→ **Task directions**
When you return the entries, keep every word and mark exactly as it is.

━━ Dataset records ━━

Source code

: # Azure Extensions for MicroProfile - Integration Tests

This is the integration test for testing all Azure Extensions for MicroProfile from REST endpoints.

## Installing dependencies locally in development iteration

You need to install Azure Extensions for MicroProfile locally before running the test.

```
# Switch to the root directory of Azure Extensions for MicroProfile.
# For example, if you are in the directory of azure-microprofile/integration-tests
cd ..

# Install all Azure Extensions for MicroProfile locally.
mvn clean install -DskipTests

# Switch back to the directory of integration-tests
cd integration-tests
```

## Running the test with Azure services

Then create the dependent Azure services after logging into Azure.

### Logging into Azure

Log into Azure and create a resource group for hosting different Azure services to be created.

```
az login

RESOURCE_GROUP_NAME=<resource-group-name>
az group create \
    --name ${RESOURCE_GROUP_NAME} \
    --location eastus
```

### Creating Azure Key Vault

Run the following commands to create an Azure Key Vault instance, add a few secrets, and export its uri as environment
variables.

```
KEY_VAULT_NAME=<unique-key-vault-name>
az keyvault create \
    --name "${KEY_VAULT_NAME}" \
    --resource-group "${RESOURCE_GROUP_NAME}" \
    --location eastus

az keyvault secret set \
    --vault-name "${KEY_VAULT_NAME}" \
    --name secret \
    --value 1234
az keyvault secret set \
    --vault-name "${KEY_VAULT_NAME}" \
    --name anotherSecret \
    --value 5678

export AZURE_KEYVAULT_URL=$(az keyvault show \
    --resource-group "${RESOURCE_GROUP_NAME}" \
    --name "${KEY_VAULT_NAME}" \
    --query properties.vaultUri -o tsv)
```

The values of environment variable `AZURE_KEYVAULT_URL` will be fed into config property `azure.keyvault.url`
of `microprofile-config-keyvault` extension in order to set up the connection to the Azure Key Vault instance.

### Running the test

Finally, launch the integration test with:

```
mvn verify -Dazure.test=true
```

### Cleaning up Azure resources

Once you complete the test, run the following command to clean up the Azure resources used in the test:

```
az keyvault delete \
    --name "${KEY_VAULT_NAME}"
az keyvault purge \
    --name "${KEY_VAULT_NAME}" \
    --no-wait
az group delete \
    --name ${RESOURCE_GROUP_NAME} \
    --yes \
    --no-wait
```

━━━

→ **Response**
Source code

: # Azure Extensions for MicroProfile - Integration Tests

This is the integration test for testing all Azure Extensions for MicroProfile from REST endpoints.

## Installing dependencies locally in development iteration

You need to install Azure Extensions for MicroProfile locally before running the test.

```
# Switch to the root directory of Azure Extensions for MicroProfile.
# For example, if you are in the directory of azure-microprofile/integration-tests
cd ..

# Install all Azure Extensions for MicroProfile locally.
mvn clean install -DskipTests

# Switch back to the directory of integration-tests
cd integration-tests
```

## Running the test with Azure services

Then create the dependent Azure services after logging into Azure.

### Logging into Azure

Log into Azure and create a resource group for hosting different Azure services to be created.

```
az login

RESOURCE_GROUP_NAME=<resource-group-name>
az group create \
    --name ${RESOURCE_GROUP_NAME} \
    --location eastus
```

### Creating Azure Key Vault

Run the following commands to create an Azure Key Vault instance, add a few secrets, and export its uri as environment
variables.

```
KEY_VAULT_NAME=<unique-key-vault-name>
az keyvault create \
    --name "${KEY_VAULT_NAME}" \
    --resource-group "${RESOURCE_GROUP_NAME}" \
    --location eastus

az keyvault secret set \
    --vault-name "${KEY_VAULT_NAME}" \
    --name secret \
    --value 1234
az keyvault secret set \
    --vault-name "${KEY_VAULT_NAME}" \
    --name anotherSecret \
    --value 5678

export AZURE_KEYVAULT_URL=$(az keyvault show \
    --resource-group "${RESOURCE_GROUP_NAME}" \
    --name "${KEY_VAULT_NAME}" \
    --query properties.vaultUri -o tsv)
```

The values of environment variable `AZURE_KEYVAULT_URL` will be fed into config property `azure.keyvault.url`
of `microprofile-config-keyvault` extension in order to set up the connection to the Azure Key Vault instance.

### Running the test

Finally, launch the integration test with:

```
mvn verify -Dazure.test=true
```

### Cleaning up Azure resources

Once you complete the test, run the following command to clean up the Azure resources used in the test:

```
az keyvault delete \
    --name "${KEY_VAULT_NAME}"
az keyvault purge \
    --name "${KEY_VAULT_NAME}" \
    --no-wait
az group delete \
    --name ${RESOURCE_GROUP_NAME} \
    --yes \
    --no-wait
```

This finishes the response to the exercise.